The Moldau starts with some ripples on the flute to symbolize the springs, then the clarinet joins in and pizzicato strings follow with a regular soft plunk. Nanananananananana, plunk, like that. It's in 6/8 because they agreed in like the 1500s that 6/8 time would always connote rivers. They were right, too. Then the harp comes in, and as the rippling figure moves to the low strings (the stream broadening) the humble triangle makes an appearance.
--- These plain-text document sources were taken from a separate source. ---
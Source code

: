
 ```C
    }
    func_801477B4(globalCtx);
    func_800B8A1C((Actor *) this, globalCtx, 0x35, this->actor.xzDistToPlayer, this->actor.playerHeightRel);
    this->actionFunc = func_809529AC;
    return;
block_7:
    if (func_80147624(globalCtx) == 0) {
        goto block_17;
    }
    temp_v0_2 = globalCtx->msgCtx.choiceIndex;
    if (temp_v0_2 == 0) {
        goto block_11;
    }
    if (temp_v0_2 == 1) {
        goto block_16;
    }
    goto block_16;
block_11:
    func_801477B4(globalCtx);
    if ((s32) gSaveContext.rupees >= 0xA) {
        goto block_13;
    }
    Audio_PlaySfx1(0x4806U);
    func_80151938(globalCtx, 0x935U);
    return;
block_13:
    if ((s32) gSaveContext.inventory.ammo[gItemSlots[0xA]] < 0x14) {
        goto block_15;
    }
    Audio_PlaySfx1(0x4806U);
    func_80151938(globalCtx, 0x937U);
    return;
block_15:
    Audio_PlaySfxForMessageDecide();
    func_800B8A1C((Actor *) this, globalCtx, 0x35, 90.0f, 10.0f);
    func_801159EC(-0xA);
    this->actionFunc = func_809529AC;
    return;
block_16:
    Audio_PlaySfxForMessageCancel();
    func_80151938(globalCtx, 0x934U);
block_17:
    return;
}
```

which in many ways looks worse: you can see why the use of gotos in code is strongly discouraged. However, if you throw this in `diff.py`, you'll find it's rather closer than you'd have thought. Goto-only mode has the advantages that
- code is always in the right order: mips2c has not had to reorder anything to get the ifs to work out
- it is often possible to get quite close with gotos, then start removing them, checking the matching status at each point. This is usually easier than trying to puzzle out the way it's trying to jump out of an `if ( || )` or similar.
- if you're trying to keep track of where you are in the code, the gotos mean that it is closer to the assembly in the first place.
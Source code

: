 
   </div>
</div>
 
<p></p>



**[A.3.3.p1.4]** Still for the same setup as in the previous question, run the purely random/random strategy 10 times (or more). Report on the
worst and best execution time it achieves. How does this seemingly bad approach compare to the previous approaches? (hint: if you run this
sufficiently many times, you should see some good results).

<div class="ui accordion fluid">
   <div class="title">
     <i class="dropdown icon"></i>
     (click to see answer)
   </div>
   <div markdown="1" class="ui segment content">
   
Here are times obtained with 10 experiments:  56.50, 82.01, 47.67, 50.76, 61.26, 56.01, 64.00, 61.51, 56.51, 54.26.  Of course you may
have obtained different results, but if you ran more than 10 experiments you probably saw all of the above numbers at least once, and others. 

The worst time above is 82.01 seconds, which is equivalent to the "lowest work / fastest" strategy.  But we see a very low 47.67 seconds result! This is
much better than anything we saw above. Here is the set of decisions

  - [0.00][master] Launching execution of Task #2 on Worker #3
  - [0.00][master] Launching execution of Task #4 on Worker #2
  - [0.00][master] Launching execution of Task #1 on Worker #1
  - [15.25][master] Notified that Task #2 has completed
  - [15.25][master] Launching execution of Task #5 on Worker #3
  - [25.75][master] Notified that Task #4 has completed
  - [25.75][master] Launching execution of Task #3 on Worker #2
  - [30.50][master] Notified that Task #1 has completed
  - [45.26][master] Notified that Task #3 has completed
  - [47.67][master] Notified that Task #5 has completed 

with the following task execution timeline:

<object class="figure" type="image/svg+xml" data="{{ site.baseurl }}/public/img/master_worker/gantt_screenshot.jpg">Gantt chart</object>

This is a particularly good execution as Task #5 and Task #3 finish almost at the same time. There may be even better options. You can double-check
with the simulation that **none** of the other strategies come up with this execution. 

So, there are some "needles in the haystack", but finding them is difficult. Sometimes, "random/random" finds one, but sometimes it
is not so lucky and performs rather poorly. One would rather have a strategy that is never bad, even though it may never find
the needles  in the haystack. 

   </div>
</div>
The whole symphony ripples for a minute, getting steadily louder, and then it moves to the dominant chord and just as things are starting to sound almost chaotic we get the river theme.

Smetana's notes on the river theme are "Allegro commodo non agitato" and "dolce;" that's "fast, comfortable not agitated" and "sweet." It's a stepwise melody in E minor, pretty simple in itself, moving six steps up the scale and six back down; but the low strings keep rippling underneath it, and after the previous buildup it's like the appearance of the sun. The theme repeats, then fades away, and for the next few minutes we get some sketched scenes: a hunt with the brass section in full force, a brisk peasant dance in 2/4, a bizarre shift down to A-flat for a "nymphs in moonlight" scene with long woodwind notes, then the return of the strings and harp and a mounting brass fanfare which leads us right back to that river theme. And then Smetana transposes the river theme into E major; by now it's clear that one does not fuck with this river. Some hurried brass notes indicate rapids, then the river theme returns with the full orchestra behind it. The music slows into a more incantatory mode to indicate the ancient castle Vysehrad near the river mouth, and over the next minute it slowly dies away as the river flows beyond the poet's game. A quick, forceful V-I cadence closes the piece, just so you know it's over.

I mention all this because the Philadelphia Orchestra was here last weekend, and The Moldau was one of the pieces they played. I had never before heard a live performance of a piece I was so intimately familiar with, and it suddenly became very clear why people will plan their monthly schedules around the symphony. It's honestly too sweet to describe. But keep an eye out for these folks if they happen to tour near you.